Kohl Admits Using Secret Bank Funds to Aid Party


By Edmund L. Andrews

New York Times
December 1, 1999

Frankfurt -- The former German chancellor, Helmut Kohl, who has been facing widening accusations of having run illegal political slush funds, admitted Tuesday that he had used cash from secret bank accounts to help local branches of his party, the Christian Democratic Union. Kohl's admission aggravated a nationwide uproar that began three weeks ago, after disclosures that the party's former treasurer secretly accepted one million marks, about $670,000 at the time, from an arms merchant in 1991.

It has heated up as prosecutors have turned up evidence that Kohl's party maintained numerous secret bank accounts that may have been used to accept illegal political contributions from business groups. Kohl, who engineered Germany's reunification, was chancellor for 16 years before losing an election last year. Until Tuesday, he had dismissed all the allegations as "a lot of noise about nothing."

But some of his own former colleagues have gone public with their own allegations in the last few days.
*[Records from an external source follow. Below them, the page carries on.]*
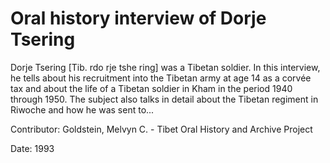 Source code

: # Oral history interview of Dorje Tsering  
Dorje Tsering [Tib. rdo rje tshe ring] was a Tibetan soldier. In this interview, he tells about his recruitment into the Tibetan army at age 14 as a corvée tax and about the life of a Tibetan soldier in Kham in the period 1940 through 1950. The subject also talks in detail about the Tibetan regiment in Riwoche and how he was sent to... 

Contributor: Goldstein, Melvyn C. - Tibet Oral History and Archive Project  

Date:
1993  

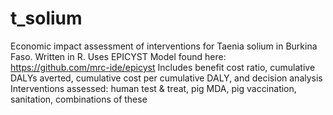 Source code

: # t_solium
Economic impact assessment of interventions for Taenia solium in Burkina Faso.
Written in R. Uses EPICYST Model found here: https://github.com/mrc-ide/epicyst
Includes benefit cost ratio, cumulative DALYs averted, cumulative cost per cumulative DALY, and decision analysis
Interventions assessed: human test & treat, pig MDA, pig vaccination, sanitation, combinations of these

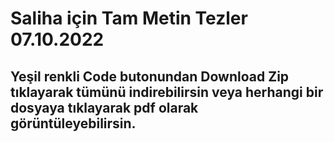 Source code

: # Saliha için Tam Metin Tezler 07.10.2022
## Yeşil renkli Code butonundan Download Zip tıklayarak tümünü indirebilirsin veya herhangi bir dosyaya tıklayarak pdf olarak görüntüleyebilirsin.
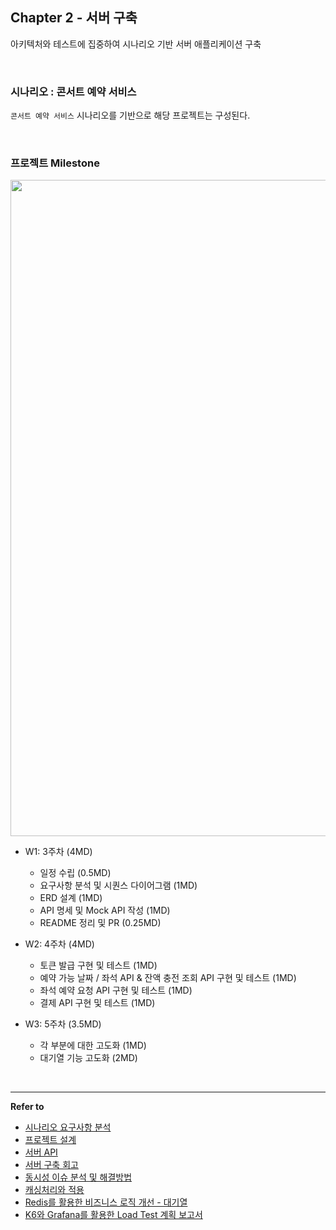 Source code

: ## Chapter 2 - 서버 구축

아키텍처와 테스트에 집중하여 시나리오 기반 서버 애플리케이션 구축

<br>

### 시나리오 : 콘서트 예약 서비스

`콘서트 예약 서비스` 시나리오를 기반으로 해당 프로젝트는 구성된다.

<br>

### 프로젝트 Milestone

<img src="https://github.com/user-attachments/assets/64899e18-1302-4ccc-9af9-4778bc5d2970" width="1050">

- W1: 3주차 (4MD)
  - 일정 수립 (0.5MD)
  - 요구사항 분석 및 시퀀스 다이어그램 (1MD)
  - ERD 설계 (1MD)
  - API 명세 및 Mock API 작성 (1MD)
  - README 정리 및 PR (0.25MD)


- W2: 4주차 (4MD) 
  - 토큰 발급 구현 및 테스트 (1MD)
  - 예약 가능 날짜 / 좌석 API & 잔액 충전 조회 API 구현 및 테스트 (1MD)
  - 좌석 예약 요청 API 구현 및 테스트 (1MD)
  - 결제 API 구현 및 테스트 (1MD)


- W3: 5주차 (3.5MD)
  - 각 부분에 대한 고도화 (1MD)
  - 대기열 기능 고도화 (2MD)

<br>

---

**Refer to**
- [시나리오 요구사항 분석](./docs/README_ANALYSIS.md)
- [프로젝트 설계](./docs/README_DESIGN.md)
- [서버 API](./docs/README_SWAGGER.md)
- [서버 구축 회고](./docs/README_MEMOIR.md)
- [동시성 이슈 분석 및 해결방법](./docs/README_CONCURRENCY.md)
- [캐싱처리와 적용](./docs/README_CACHE_ANALYSIS.md)
- [Redis를 활용한 비즈니스 로직 개선 - 대기열](./docs/README_QUEUE_ANALYSIS.md)
- [K6와 Grafana를 활용한 Load Test 계획 보고서](./docs/README_LOAD_TEST.md)
<br>
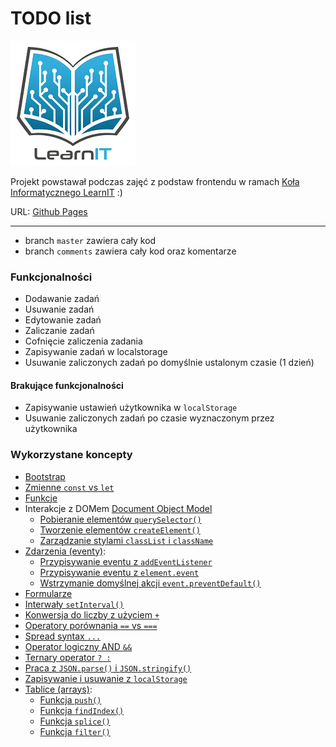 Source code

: # TODO list

![](./images/logo_lit.jpg)

Projekt powstawał podczas zajęć z podstaw frontendu w ramach [Koła Informatycznego LearnIT](https://learnit.how/) :)

URL: [Github Pages](https://asenataluczak.github.io/LIT-To-Do-List/)

---
- branch `master` zawiera cały kod
- branch `comments` zawiera cały kod oraz komentarze

### Funkcjonalności
- Dodawanie zadań
- Usuwanie zadań
- Edytowanie zadań
- Zaliczanie zadań
- Cofnięcie zaliczenia zadania
- Zapisywanie zadań w localstorage
- Usuwanie zaliczonych zadań po domyślnie ustalonym czasie (1 dzień)

#### Brakujące funkcjonalności
- Zapisywanie ustawień użytkownika w `localStorage`
- Usuwanie zaliczonych zadań po czasie wyznaczonym przez użytkownika


### Wykorzystane koncepty

- [Bootstrap](https://getbootstrap.com/docs/5.0/getting-started/introduction/)
- [Zmienne `const` vs `let`](http://kursjs.pl/kurs/super-podstawy/zmienne#zasieg-zmiennych)
- [Funkcje](http://kursjs.pl/kurs/super-podstawy/funkcje)
- Interakcje z DOMem [Document Object Model](http://kursjs.pl/kurs/dom/dom)
  - [Pobieranie elementów `querySelector()`](http://kursjs.pl/kurs/dom/dom#querySelector)
  - [Tworzenie elementów `createElement()`](http://kursjs.pl/kurs/dom/dom-tworzenie-i-usuwanie)
  - [Zarządzanie stylami `classList` i `className`](http://kursjs.pl/kurs/dom/style#classList)
- [Zdarzenia (eventy)](https://kursjs.pl/kurs/events/events):
  - [Przypisywanie eventu z `addEventListener`](http://kursjs.pl/kurs/events/events#addEventListener)
  - [Przypisywanie eventu z `element.event`](http://kursjs.pl/kurs/events/events#inline)
  - [Wstrzymanie domyślnej akcji `event.preventDefault()`](http://kursjs.pl/kurs/events/events#preventDefault)
- [Formularze](http://kursjs.pl/kurs/formularze/formularze)
- [Interwały `setInterval()`](http://kursjs.pl/kurs/intervals/intervals#setInterval)
- [Konwersja do liczby z użyciem `+`](http://kursjs.pl/kurs/super-podstawy/typy-danych#konwersja-danych)
- [Operatory porównania `==` vs `===`](https://kursjs.pl/kurs/super-podstawy/operatory#operatory-porownania)
- [Spread syntax `...`](https://kursjs.pl/kurs/rozne/spread-rest#spread)
- [Operator logiczny AND `&&`](https://kursjs.pl/kurs/super-podstawy/operatory#operatory-logiczne-w-wyrazeniach)
- [Ternary operator `? :`](http://kursjs.pl/kurs/super-podstawy/instrukcje-warunkowe#operator-warunkowy)
- [Praca z `JSON.parse()` i `JSON.stringify()`](http://kursjs.pl/kurs/ajax/ajax#obiekt-json)
- [Zapisywanie i usuwanie z `localStorage`](http://kursjs.pl/kurs/storage/storage#element-add)
- [Tablice (arrays)](http://kursjs.pl/kurs/super-podstawy/tablice):
  - [Funkcja `push()`](http://kursjs.pl/kurs/super-podstawy/tablice#push-pop)
  - [Funkcja `findIndex()`](http://kursjs.pl/kurs/super-podstawy/tablice-tematy-dodatkowe.php#findIndex)
  - [Funkcja `splice()`](http://kursjs.pl/kurs/super-podstawy/tablice#splice_delete)
  - [Funkcja `filter()`](http://kursjs.pl/kurs/super-podstawy/tablice-tematy-dodatkowe#filter)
Heiner Geissler, who was general secretary of the Christian Democratic Union from 1977 until 1989, said on Monday that he had repeatedly argued with Kohl about the secret accounts and that the former chancellor knew everything about them.

Tuesday, Christian Democratic leaders acknowledged that there may indeed have been improper financial dealings and that these may have persisted until as recently as a year ago. There have been no allegations so far that individual political leaders enriched themselves. The main question is whether the party has been selling influence.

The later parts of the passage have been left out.